=== Work order ===
Every line from the line containing "0.178 & $1.61" through the final line of the data is to be printed exactly; no other line is to appear.

*** Opening Excerpted data ***

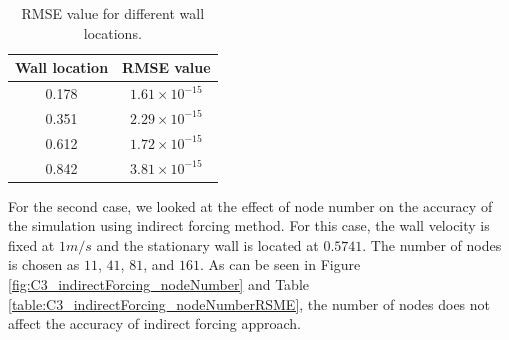 \begin{table}[H]
\centering
\begin{tabular}{c | c}
	 Wall location & RMSE value \\ \hline \hline
	 0.178 & $1.61 \times 10^{-15}$ \\ \hline
	 0.351 & $2.29 \times 10^{-15}$ \\ \hline
	 0.612 & $1.72 \times 10^{-15}$ \\ \hline
	 0.842 & $3.81 \times 10^{-15}$
\end{tabular}
\caption{RMSE value for different wall locations.}
\label{table:C3_indirectForcing_wallLocationRSME}
\end{table}

For the second case, we looked at the effect of node number on the accuracy of the simulation using indirect forcing method. For this case, the wall velocity is fixed at $1 m/s$ and the stationary wall is located at $0.5741$. The number of nodes is chosen as $11$, $41$, $81$, and $161$. As can be seen in Figure \ref{fig:C3_indirectForcing_nodeNumber} and Table \ref{table:C3_indirectForcing_nodeNumberRSME}, the number of nodes does not affect the accuracy of indirect forcing approach.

*** Closing Excerpted data ***

=== Response to this exercise ===
	 0.178 & $1.61 \times 10^{-15}$ \\ \hline
	 0.351 & $2.29 \times 10^{-15}$ \\ \hline
	 0.612 & $1.72 \times 10^{-15}$ \\ \hline
	 0.842 & $3.81 \times 10^{-15}$
\end{tabular}
\caption{RMSE value for different wall locations.}
\label{table:C3_indirectForcing_wallLocationRSME}
\end{table}

For the second case, we looked at the effect of node number on the accuracy of the simulation using indirect forcing method. For this case, the wall velocity is fixed at $1 m/s$ and the stationary wall is located at $0.5741$. The number of nodes is chosen as $11$, $41$, $81$, and $161$. As can be seen in Figure \ref{fig:C3_indirectForcing_nodeNumber} and Table \ref{table:C3_indirectForcing_nodeNumberRSME}, the number of nodes does not affect the accuracy of indirect forcing approach.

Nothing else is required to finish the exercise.